B. Establishing a sound air pollution control fee system
(1) Fee rates revision and proclamation:
a. In recent years, ozone has become the main pollutant responsible for periods when the Pollutant Standards Index (PSI) is greater than 100. Ozone was the main pollutant responsible for 57% of air quality days (PSI>100) in 2005. However, factories with stationary sources of massive NOx emissions were not required to pay higher fees due to a defective fee rates system. In addition, in a government budget discussion session held on 10 November 2005, the Legislative Yuan requested the EPA to revise the air pollution control fee rates system of stationary sources of SOx and NOx emissions. As a result, the revised rates are based on cumulative emissions, and VOCs are added in the fee system. The revised Stationary Source Air Pollution Control Fee Rates were promulgated on 31 December 2009 and went into effect on 1 January 2010.
b. With reference to personal income tax calculation, the revised SOx and NOx air pollution control fee rates are determined according to different control zones and are based on a three-tiered cumulative emission calculation. Factories with a certain low amount of emissions may enjoy the lowest rate.
c. The new VOC air pollution control fees will be implemented in two stages. The first stage begins on January 2007 with a fixed fee rate of NT$12 per kilogram, only for emissions greater than one tonne per quarter. The second stage begins on January 2010 with a fee rate variation, NT$ 15~30 per kilogram.

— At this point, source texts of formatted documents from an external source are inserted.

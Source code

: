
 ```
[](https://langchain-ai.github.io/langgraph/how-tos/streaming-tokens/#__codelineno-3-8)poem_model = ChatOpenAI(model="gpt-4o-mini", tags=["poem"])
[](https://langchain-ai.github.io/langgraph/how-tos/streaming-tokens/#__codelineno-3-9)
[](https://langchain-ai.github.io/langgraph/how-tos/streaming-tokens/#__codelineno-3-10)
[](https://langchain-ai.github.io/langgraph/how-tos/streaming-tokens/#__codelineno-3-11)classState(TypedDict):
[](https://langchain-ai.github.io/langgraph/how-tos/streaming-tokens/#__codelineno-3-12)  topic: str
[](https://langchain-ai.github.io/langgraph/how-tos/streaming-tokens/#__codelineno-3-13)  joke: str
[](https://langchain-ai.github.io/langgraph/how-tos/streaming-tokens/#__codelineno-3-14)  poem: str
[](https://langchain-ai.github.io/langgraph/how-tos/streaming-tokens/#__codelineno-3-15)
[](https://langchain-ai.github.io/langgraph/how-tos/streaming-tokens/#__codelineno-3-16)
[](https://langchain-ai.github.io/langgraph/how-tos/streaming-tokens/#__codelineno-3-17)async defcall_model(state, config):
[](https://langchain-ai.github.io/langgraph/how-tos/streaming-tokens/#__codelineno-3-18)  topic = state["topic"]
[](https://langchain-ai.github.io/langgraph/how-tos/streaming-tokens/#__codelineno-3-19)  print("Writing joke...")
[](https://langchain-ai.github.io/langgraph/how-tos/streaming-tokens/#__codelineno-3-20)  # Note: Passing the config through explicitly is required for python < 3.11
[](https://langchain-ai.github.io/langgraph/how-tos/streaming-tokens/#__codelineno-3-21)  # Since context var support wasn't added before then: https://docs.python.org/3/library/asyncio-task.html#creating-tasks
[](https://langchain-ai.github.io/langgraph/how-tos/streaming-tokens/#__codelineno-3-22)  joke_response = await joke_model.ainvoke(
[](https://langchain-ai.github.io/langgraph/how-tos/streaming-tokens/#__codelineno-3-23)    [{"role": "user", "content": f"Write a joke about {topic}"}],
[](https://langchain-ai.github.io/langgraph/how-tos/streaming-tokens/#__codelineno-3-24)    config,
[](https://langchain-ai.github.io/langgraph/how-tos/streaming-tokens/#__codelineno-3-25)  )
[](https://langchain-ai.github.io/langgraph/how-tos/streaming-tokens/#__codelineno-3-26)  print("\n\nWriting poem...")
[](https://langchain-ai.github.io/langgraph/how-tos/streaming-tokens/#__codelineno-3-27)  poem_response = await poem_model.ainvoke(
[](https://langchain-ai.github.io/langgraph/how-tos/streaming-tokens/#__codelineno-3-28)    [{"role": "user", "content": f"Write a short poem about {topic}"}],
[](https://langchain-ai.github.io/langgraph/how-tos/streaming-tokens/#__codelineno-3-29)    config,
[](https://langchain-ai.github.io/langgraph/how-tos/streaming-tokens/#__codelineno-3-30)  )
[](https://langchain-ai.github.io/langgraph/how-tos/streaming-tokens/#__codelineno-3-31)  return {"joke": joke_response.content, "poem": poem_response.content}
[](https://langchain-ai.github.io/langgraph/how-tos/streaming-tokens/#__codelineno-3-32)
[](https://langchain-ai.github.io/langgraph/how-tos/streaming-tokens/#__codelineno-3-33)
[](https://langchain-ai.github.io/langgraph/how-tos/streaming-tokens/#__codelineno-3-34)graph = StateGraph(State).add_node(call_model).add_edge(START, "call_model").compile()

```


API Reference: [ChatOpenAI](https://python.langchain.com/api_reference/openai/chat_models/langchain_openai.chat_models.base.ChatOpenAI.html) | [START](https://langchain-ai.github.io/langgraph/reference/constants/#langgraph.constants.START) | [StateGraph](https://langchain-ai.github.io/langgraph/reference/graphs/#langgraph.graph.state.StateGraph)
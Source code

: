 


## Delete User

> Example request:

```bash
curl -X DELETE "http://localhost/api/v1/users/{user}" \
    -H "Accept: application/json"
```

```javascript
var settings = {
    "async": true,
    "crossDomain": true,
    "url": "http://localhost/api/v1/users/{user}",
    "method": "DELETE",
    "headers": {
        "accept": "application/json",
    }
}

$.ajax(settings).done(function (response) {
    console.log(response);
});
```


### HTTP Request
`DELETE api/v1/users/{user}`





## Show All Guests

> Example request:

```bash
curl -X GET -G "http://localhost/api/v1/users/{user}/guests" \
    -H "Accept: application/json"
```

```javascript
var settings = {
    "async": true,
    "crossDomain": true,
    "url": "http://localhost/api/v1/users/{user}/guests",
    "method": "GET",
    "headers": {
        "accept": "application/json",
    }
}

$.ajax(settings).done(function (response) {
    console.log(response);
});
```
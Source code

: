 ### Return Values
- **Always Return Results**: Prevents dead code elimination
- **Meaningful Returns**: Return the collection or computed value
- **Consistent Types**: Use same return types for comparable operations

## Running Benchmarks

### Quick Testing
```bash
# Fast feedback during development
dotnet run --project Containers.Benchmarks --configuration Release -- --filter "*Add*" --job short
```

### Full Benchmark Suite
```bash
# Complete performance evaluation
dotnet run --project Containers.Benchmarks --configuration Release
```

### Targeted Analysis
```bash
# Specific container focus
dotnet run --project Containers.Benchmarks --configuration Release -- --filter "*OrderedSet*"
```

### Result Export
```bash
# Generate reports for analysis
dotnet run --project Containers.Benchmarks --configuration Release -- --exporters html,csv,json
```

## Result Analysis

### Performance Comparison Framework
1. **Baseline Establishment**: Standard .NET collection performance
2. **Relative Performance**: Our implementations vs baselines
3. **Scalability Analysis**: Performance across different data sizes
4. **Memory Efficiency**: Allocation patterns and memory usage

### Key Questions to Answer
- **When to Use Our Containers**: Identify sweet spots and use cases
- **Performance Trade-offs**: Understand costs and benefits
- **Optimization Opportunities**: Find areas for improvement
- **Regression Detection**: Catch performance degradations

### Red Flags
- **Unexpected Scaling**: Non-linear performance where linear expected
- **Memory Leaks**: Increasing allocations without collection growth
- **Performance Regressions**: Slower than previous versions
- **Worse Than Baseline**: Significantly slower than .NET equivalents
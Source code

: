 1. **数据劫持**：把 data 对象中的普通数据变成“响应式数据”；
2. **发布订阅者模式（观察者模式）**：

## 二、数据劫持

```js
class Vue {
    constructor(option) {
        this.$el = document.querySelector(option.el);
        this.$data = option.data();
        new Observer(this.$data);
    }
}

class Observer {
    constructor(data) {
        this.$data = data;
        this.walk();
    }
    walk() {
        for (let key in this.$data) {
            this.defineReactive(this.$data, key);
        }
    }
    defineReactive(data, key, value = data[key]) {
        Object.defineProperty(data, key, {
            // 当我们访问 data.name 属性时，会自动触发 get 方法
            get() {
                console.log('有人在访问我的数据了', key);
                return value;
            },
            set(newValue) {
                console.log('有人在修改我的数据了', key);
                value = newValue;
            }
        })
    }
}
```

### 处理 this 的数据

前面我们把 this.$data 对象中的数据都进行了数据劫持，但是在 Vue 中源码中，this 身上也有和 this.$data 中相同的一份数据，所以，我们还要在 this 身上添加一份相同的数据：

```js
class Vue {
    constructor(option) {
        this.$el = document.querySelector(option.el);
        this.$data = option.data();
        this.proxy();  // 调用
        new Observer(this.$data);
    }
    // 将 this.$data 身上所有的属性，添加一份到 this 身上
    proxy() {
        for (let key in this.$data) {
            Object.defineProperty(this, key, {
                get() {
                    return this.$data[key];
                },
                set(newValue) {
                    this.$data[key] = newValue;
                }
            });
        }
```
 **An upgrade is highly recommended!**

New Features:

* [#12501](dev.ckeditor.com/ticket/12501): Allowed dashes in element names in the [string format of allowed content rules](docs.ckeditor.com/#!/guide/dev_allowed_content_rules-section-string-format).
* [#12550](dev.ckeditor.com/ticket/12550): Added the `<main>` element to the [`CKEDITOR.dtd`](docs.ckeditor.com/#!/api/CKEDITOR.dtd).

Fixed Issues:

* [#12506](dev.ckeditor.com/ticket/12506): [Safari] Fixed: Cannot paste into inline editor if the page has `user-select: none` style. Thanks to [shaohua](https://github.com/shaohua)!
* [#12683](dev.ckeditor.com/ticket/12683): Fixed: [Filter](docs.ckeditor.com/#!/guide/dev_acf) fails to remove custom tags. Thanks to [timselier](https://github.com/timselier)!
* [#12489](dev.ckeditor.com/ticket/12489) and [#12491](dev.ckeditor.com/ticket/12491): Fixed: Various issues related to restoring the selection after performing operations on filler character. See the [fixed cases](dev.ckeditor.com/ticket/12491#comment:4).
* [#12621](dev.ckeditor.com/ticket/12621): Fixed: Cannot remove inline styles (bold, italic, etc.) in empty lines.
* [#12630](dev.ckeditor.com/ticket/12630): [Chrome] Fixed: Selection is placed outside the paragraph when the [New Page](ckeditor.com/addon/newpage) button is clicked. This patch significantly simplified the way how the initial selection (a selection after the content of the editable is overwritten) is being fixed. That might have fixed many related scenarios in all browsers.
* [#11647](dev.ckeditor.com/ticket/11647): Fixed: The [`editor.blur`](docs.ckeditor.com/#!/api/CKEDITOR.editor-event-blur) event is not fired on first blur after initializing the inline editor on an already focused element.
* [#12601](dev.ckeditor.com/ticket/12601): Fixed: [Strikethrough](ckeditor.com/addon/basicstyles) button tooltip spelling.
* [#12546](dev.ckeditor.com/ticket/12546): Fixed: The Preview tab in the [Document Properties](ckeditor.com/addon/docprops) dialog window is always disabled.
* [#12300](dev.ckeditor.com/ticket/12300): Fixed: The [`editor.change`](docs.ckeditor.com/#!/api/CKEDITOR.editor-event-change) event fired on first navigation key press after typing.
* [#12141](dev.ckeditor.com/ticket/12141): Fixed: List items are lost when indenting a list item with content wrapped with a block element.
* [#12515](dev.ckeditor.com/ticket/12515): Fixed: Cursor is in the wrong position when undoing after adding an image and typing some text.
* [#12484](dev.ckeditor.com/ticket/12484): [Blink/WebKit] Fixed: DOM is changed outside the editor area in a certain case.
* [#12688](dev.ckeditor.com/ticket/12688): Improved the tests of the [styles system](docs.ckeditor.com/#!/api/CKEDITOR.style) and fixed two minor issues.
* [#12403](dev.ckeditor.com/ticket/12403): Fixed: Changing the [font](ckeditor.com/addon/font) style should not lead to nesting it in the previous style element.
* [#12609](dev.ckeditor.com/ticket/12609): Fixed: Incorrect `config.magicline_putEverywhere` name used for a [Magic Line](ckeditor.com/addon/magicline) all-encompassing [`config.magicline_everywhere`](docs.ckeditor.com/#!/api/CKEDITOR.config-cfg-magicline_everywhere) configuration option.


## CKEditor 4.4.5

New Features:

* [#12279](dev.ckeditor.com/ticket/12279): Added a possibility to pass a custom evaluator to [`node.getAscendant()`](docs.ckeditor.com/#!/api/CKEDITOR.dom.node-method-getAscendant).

d. It is estimated Taiwan will cut 8,000 tonnes of SOx emissions, 9,000 tonnes of NOx, and 21,000 tonnes of VOCs.
(2) Subsidy measures:
To enforce the Polluters Pay Principle and encourage emission reduction, the EPA is drawing up measures to provide subsidies or deductions from air pollution control fees for factories that install and operate pollution prevention and control equipment. The EPA held public hearings on 1 and 15 December 2006 and 2 January 2007, respectively, to consult with related industries, associations, and local environmental protection agencies. The EPA is currently studying the feasibility of expanding the scope of subsidies and qualifications of applicants.